Many National Wildlife Refuges across the US will be celebrating this day with family programs.

I think it's especially auspicious that National Nature Photography Day is on Father's Day in the US. This is a great opportunity for fathers and their children to enjoy a day walking in the wild and making nature photographs together. Going out into a national or state park, wildlife preserve or wildlife refuge to experience nature “in the raw” can be a wonderful family activity at any time, but on Sunday's special day, it seems like a perfect time for dads (or moms) to introduce and build their children's interests in the outdoors, wildlife, the natural world, and photography.

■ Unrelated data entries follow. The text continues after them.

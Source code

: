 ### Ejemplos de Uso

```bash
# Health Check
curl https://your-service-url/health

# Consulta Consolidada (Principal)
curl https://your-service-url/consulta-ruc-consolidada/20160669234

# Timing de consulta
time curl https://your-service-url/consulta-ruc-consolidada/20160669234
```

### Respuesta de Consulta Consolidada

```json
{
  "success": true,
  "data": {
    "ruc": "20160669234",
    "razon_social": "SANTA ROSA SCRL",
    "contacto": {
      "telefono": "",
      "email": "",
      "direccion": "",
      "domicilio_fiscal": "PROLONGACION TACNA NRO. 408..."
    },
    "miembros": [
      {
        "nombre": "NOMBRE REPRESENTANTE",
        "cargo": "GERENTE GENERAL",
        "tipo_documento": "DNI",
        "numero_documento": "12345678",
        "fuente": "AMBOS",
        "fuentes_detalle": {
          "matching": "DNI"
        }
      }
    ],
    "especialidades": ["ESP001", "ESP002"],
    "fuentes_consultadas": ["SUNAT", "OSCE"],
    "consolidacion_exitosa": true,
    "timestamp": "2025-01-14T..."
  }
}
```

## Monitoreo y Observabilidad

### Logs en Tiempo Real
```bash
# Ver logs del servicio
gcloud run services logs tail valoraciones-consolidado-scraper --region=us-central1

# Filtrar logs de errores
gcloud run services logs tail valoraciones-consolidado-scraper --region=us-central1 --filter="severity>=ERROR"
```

I was invited by the US Fish and Wildlife Service's John Heinz National Wildlife Refuge to run a special National Nature Photography Day program at the Heinz Refuge. The program is free for all to attend.

Beginning at 9am, in the education wing of the Refuge's visitor center, I'll be running a short mini-workshop entitled, "Nature Photographers' clothing and gear color really matter!" That may seem dry, but I assure you the 20 minute workshop will be engaging and interesting for everyone. In the mini-workshop, I'll be discussing avian eyesight, and how it effect nature photographers. We'll first learn about human eyesight and how humans see, then move on to avian eyesight and how it's very similar to human eyesight, but much better. We'll explore how bird eyesight helps birds detect photographers, making it difficult for them to get close to make a close-up, sharp image of them.

Following the mini-workshop, we'll immediately move outside together where I'll lead everyone for a refreshing wildlife photography walk in the Impoundment Area of the Heinz Refuge, until about noon and get a chance to use our cameras and new knowledge about birds.

The spring migration is coming to an end, but there still are plenty of warblers in the Refuge including the beautiful Yellow Warbler and Yellow Rump Warbler. The Blue-Gray Gnatcatcher and Willow Flycatcher are there as are Kingfishers. Hopefully we'll be able to see the Marsh Wrens which we'll definitely hear chattering away. Hundreds of Tree Swallows can be seen in many parts of the Refuge, and the gorgeous Baltimore Orioles, like the female one above, are nesting in their fascinating hanging nests, with young already hatched. They're usually near mulberry trees which are plentiful at Heinz.

If we're lucking we might see a Mink, Red Fox, Ground Hog, or maybe a Snapping Turtle swimming in the Impoundment Pond.

If you're in the Greater Philadelphia, PA Region this coming Sunday, I invite you to join me at the John Heinz National Wildlife Refuge for National Nature Photography Day. If you're a dad, or mom, or grandparent bring the kids along. Even if you have no children, join me at Heinz, and maybe bring a friend to enjoy the outdoors with you, see some lovely wildlife, make some photographs and have a good time Sunday morning.

Everyone's welcome to join me Sunday, at the Heinz Refuge in Philadelphia.

4 comments:

Louis Dallara said...

I need to check thst place out.

James - Austin said...

I wish I could be with you Ned, but I'll be with my family in Texas. Do you think you could make your next article article one about the topic you're presenting in the workshop.

Jasmine - New Orleans said...

Ned, I'm with James. Living in New Orleans I can't get up to you Sunday, but I'd sure like to know about this. Please make this your next article soon.

Ned S. Levi said...

Louis, I definitely suggest you check it out. It's one of the largest urban national wildlife refuges in the country with more than 300 species of birds seen there over the year between year-round residents, summer residents, and migrants just passing through, plus many other animals.

The JHNWR is across I95 from Philadelphia International Airport, so it's not that far for you to get there. Check out the Refuge's website for our various walks on weekends if you want. We usually have some kind of walk most of the year on both Saturdays and Sundays. In fact, look for one of the Photo walks I lead on the calendar. It would be a pleasure to meet you.